Important: This documentation is about an older version. It's relevant only to the release noted, many of the features and functions have been updated or replaced. Please view the current version.
Planning Grafana Mimir capacity
The information that follows is an overview about the CPU, memory, and disk space that Grafana Mimir requires at scale. You can get a rough idea about the required resources, rather than a prescriptive recommendation about the exact amount of CPU, memory, and disk space.
The resources utilization is estimated based on a general production workload, and the assumption is that Grafana Mimir is running with one tenant and the default configuration. Your real resources’ utilization likely differs, because it is based on actual data, configuration settings, and traffic patterns. For example, the real resources’ utilization might differ based on the actual number or length of series’ labels, or the percentage of queries that reach the store-gateway.
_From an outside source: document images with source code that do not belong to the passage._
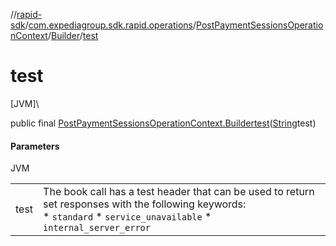//[rapid-sdk](../../../../index.md)/[com.expediagroup.sdk.rapid.operations](../../index.md)/[PostPaymentSessionsOperationContext](../index.md)/[Builder](index.md)/[test](test.md)

# test

[JVM]\

public final [PostPaymentSessionsOperationContext.Builder](index.md)[test](test.md)([String](https://docs.oracle.com/javase/8/docs/api/java/lang/String.html)test)

#### Parameters

JVM

| | |
|---|---|
| test | The book call has a test header that can be used to return set responses with the following keywords:<br> * `standard` * `service_unavailable` * `internal_server_error` |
The resources’ utilization are the minimum requirements. To gracefully handle traffic peaks, run Grafana Mimir with 50% extra capacity for memory and disk.
Monolithic mode
When Grafana Mimir is running in monolithic mode, you can estimate the required resources by summing up all of the requirements for each Grafana Mimir component. For more information about per component requirements, refer to Microservices mode.
Microservices mode
When Grafana Mimir is running in microservices mode, you can estimate the required resources of each component individually.
Distributor
The distributor component resources utilization is determined by the number of received samples per second.
Estimated required CPU and memory:
- CPU: 1 core every 25,000 samples per second.
- Memory: 1GB every 25,000 samples per second.
How to estimate the rate of samples per second:
- Query the number of active series across all of your Prometheus servers:
sum(prometheus_tsdb_head_series)
- Check the scrape_interval that you configured in Prometheus.
- Estimate the rate of samples per second by using the following formula:
estimated rate = (<active series> * (60 / <scrape interval in seconds>)) / 60
Ingester
The ingester component resources’ utilization is determined by the number of series that are in memory.
Estimated required CPU, memory, and disk space:
- CPU: 1 core for every 300,000 series in memory
- Memory: 2.5GB for every 300,000 series in memory
- Disk space: 5GB for every 300,000 series in memory
How to estimate the number of series in memory:
- Query the number of active series across all your Prometheus servers:
sum(prometheus_tsdb_head_series)
- Check the configured
-ingester.ring.replication-factor
(defaults to3
) - Estimate the total number of series in memory across all ingesters using the following formula:
total number of in-memory series = <active series> * <replication factor>
Query-frontend
The query-frontend component resources utilization is determined by the number of queries per second.
Estimated required CPU and memory:
- CPU: 1 core for every 250 queries per second
- Memory: 1GB for every 250 queries per second
(Optional) Query-scheduler
The query-scheduler component resources’ utilization is determined by the number of queries per second.
Estimated required CPU and memory:
- CPU: 1 core for every 500 queries per second
- Memory: 100MB for every 500 queries per second
Querier
The querier component resources utilization is determined by the number of queries per second.
Estimated required CPU and memory:
- CPU: 1 core for every 10 queries per second
- Memory: 1GB for every 10 queries per second
Note
The estimate is 1 CPU core and 1GB per query, with an average query latency of 100ms.
Store-gateway
The store-gateway component resources’ utilization is determined by the number of queries per second and active series before ingesters replication.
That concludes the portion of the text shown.